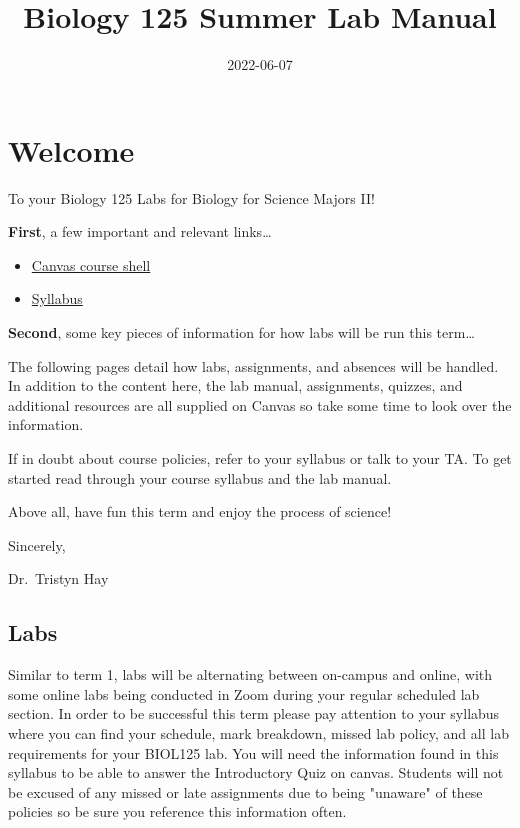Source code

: \documentclass[
]{book}
\title{Biology 125 Summer Lab Manual}
\author{}
\date{\vspace{-2.5em}2022-06-07}
\providecommand{\tightlist}{%
  \setlength{\itemsep}{0pt}\setlength{\parskip}{0pt}}
\begin{document}
\maketitle

{
\setcounter{tocdepth}{1}
\tableofcontents
}
\hypertarget{welcome}{%
\chapter*{Welcome}\label{welcome}}

To your Biology 125 Labs for Biology for Science Majors II!

\textbf{First}, a few important and relevant links\ldots{}

\begin{itemize}
\tightlist
\item
  \href{https://canvas.ubc.ca/courses/90148}{Canvas course shell}
\item
  \href{https://canvas.ubc.ca/courses/90148/assignments/syllabus}{Syllabus}
\end{itemize}

\textbf{Second}, some key pieces of information for how labs will be run this term\ldots{}

The following pages detail how labs, assignments, and absences will be handled. In addition to the content here, the lab manual, assignments, quizzes, and additional resources are all supplied on Canvas so take some time to look over the information.

If in doubt about course policies, refer to your syllabus or talk to your TA. To get started read through your course syllabus and the lab manual.

Above all, have fun this term and enjoy the process of science!

Sincerely,

Dr.~Tristyn Hay

\hypertarget{labs}{%
\section*{Labs}\label{labs}}

Similar to term 1, labs will be alternating between on-campus and online, with some online labs being conducted in Zoom during your regular scheduled lab section. In order to be successful this term please pay attention to your syllabus where you can find your schedule, mark breakdown, missed lab policy, and all lab requirements for your BIOL125 lab. You will need the information found in this syllabus to be able to answer the Introductory Quiz on canvas. Students will not be excused of any missed or late assignments due to being "unaware" of these policies so be sure you reference this information often.
\end{document}
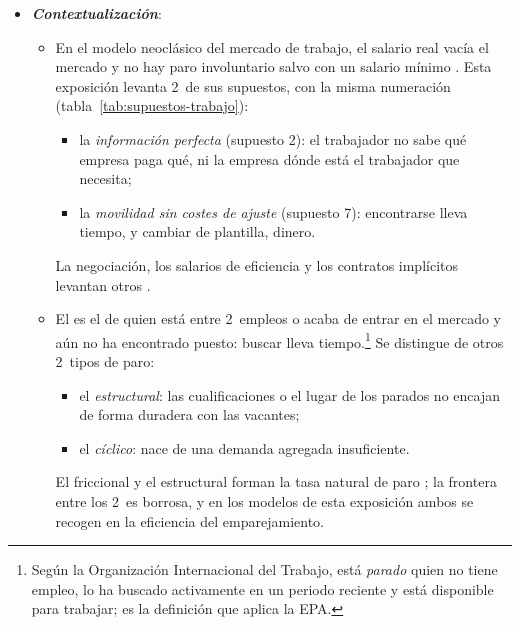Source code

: \documentclass[11pt]{article}
\begin{document}
\begin{itemize}
\item \textbf{\emph{Contextualización}}:
  \begin{itemize}
  \item En el modelo neoclásico del mercado de trabajo, el salario real vacía el mercado y no hay paro involuntario salvo con un salario mínimo . Esta exposición levanta 2~de sus supuestos, con la misma numeración (tabla~\ref{tab:supuestos-trabajo}):
    \begin{itemize}
    \item la \emph{información perfecta} (supuesto 2): el trabajador no sabe qué empresa paga qué, ni la empresa dónde está el trabajador que necesita;
    \item la \emph{movilidad sin costes de ajuste} (supuesto 7): encontrarse lleva tiempo, y cambiar de plantilla, dinero.
    \end{itemize}
    La negociación, los salarios de eficiencia y los contratos implícitos levantan otros .
  \item El  es el de quien está entre 2~empleos o acaba de entrar en el mercado y aún no ha encontrado puesto: buscar lleva tiempo.\footnote{Según la Organización Internacional del Trabajo, está \emph{parado} quien no tiene empleo, lo ha buscado activamente en un periodo reciente y está disponible para trabajar\nocite{OIT2013Resolucion}; es la definición que aplica la EPA\nocite{INE2026EPA3T}.} Se distingue de otros 2~tipos de paro:
    \begin{itemize}
    \item el \emph{estructural}: las cualificaciones o el lugar de los parados no encajan de forma duradera con las vacantes;
    \item el \emph{cíclico}: nace de una demanda agregada insuficiente.
    \end{itemize}
    El friccional y el estructural forman la tasa natural de paro ; la frontera entre los 2~es borrosa, y en los modelos de esta exposición ambos se recogen en la eficiencia del emparejamiento.

\end{itemize}
\end{itemize}
\end{document}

........

## About this exercise
Out of the records above, pull the lines that include the word "estructural".

## Written solution
    \item el \emph{estructural}: las cualificaciones o el lugar de los parados no encajan de forma duradera con las vacantes;
    El friccional y el estructural forman la tasa natural de paro ; la frontera entre los 2~es borrosa, y en los modelos de esta exposición ambos se recogen en la eficiencia del emparejamiento.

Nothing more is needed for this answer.